- Your instructions
Without any omission, reproduce the records that follow.
━━━ The data
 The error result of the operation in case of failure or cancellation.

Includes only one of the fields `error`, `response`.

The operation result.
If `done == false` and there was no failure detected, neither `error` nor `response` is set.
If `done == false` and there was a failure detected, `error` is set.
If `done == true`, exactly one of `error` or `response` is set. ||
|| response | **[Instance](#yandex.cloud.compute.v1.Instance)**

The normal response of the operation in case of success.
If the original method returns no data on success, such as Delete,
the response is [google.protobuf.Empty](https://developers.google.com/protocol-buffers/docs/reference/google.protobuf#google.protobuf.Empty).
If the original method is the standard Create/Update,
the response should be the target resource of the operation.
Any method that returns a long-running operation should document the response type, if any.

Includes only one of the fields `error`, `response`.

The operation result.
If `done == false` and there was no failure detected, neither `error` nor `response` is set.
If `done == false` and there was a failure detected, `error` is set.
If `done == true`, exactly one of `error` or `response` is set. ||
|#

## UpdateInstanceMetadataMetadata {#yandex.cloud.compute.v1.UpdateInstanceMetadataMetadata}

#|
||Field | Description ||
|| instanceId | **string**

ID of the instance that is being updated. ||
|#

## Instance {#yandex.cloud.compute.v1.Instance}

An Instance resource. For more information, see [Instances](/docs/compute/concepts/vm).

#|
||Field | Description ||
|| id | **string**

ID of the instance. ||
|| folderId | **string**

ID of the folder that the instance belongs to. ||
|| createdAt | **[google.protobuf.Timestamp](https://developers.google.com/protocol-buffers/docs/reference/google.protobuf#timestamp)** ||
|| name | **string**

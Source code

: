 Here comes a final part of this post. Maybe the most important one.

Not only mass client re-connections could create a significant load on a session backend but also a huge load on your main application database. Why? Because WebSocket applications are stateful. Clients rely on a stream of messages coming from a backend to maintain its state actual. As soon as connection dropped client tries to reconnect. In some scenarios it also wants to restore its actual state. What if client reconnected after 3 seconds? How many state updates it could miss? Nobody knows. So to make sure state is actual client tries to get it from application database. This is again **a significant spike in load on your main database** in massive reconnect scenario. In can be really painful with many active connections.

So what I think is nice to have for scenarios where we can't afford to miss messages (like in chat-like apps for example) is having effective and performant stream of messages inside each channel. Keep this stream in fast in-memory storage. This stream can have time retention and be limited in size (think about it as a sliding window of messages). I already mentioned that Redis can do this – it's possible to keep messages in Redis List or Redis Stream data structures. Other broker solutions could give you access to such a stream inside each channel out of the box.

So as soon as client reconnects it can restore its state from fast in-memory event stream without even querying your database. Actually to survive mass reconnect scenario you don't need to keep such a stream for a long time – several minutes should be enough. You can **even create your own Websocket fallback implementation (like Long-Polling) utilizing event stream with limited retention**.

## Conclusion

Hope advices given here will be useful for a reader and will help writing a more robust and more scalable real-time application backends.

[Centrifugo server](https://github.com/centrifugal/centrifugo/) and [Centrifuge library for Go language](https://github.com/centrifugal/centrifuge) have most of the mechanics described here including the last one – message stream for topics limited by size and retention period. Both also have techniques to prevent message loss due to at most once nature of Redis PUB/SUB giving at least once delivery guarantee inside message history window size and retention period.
━━━━━━
- Your response
 The error result of the operation in case of failure or cancellation.

Includes only one of the fields `error`, `response`.

The operation result.
If `done == false` and there was no failure detected, neither `error` nor `response` is set.
If `done == false` and there was a failure detected, `error` is set.
If `done == true`, exactly one of `error` or `response` is set. ||
|| response | **[Instance](#yandex.cloud.compute.v1.Instance)**

The normal response of the operation in case of success.
If the original method returns no data on success, such as Delete,
the response is [google.protobuf.Empty](https://developers.google.com/protocol-buffers/docs/reference/google.protobuf#google.protobuf.Empty).
If the original method is the standard Create/Update,
the response should be the target resource of the operation.
Any method that returns a long-running operation should document the response type, if any.

Includes only one of the fields `error`, `response`.

The operation result.
If `done == false` and there was no failure detected, neither `error` nor `response` is set.
If `done == false` and there was a failure detected, `error` is set.
If `done == true`, exactly one of `error` or `response` is set. ||
|#

## UpdateInstanceMetadataMetadata {#yandex.cloud.compute.v1.UpdateInstanceMetadataMetadata}

#|
||Field | Description ||
|| instanceId | **string**

ID of the instance that is being updated. ||
|#

## Instance {#yandex.cloud.compute.v1.Instance}

An Instance resource. For more information, see [Instances](/docs/compute/concepts/vm).

#|
||Field | Description ||
|| id | **string**

ID of the instance. ||
|| folderId | **string**

ID of the folder that the instance belongs to. ||
|| createdAt | **[google.protobuf.Timestamp](https://developers.google.com/protocol-buffers/docs/reference/google.protobuf#timestamp)** ||
|| name | **string**

Source code

: Here comes a final part of this post. Maybe the most important one.

Not only mass client re-connections could create a significant load on a session backend but also a huge load on your main application database. Why? Because WebSocket applications are stateful. Clients rely on a stream of messages coming from a backend to maintain its state actual. As soon as connection dropped client tries to reconnect. In some scenarios it also wants to restore its actual state. What if client reconnected after 3 seconds? How many state updates it could miss? Nobody knows. So to make sure state is actual client tries to get it from application database. This is again **a significant spike in load on your main database** in massive reconnect scenario. In can be really painful with many active connections.

So what I think is nice to have for scenarios where we can't afford to miss messages (like in chat-like apps for example) is having effective and performant stream of messages inside each channel. Keep this stream in fast in-memory storage. This stream can have time retention and be limited in size (think about it as a sliding window of messages). I already mentioned that Redis can do this – it's possible to keep messages in Redis List or Redis Stream data structures. Other broker solutions could give you access to such a stream inside each channel out of the box.

So as soon as client reconnects it can restore its state from fast in-memory event stream without even querying your database. Actually to survive mass reconnect scenario you don't need to keep such a stream for a long time – several minutes should be enough. You can **even create your own Websocket fallback implementation (like Long-Polling) utilizing event stream with limited retention**.

## Conclusion

Hope advices given here will be useful for a reader and will help writing a more robust and more scalable real-time application backends.

[Centrifugo server](https://github.com/centrifugal/centrifugo/) and [Centrifuge library for Go language](https://github.com/centrifugal/centrifuge) have most of the mechanics described here including the last one – message stream for topics limited by size and retention period. Both also have techniques to prevent message loss due to at most once nature of Redis PUB/SUB giving at least once delivery guarantee inside message history window size and retention period.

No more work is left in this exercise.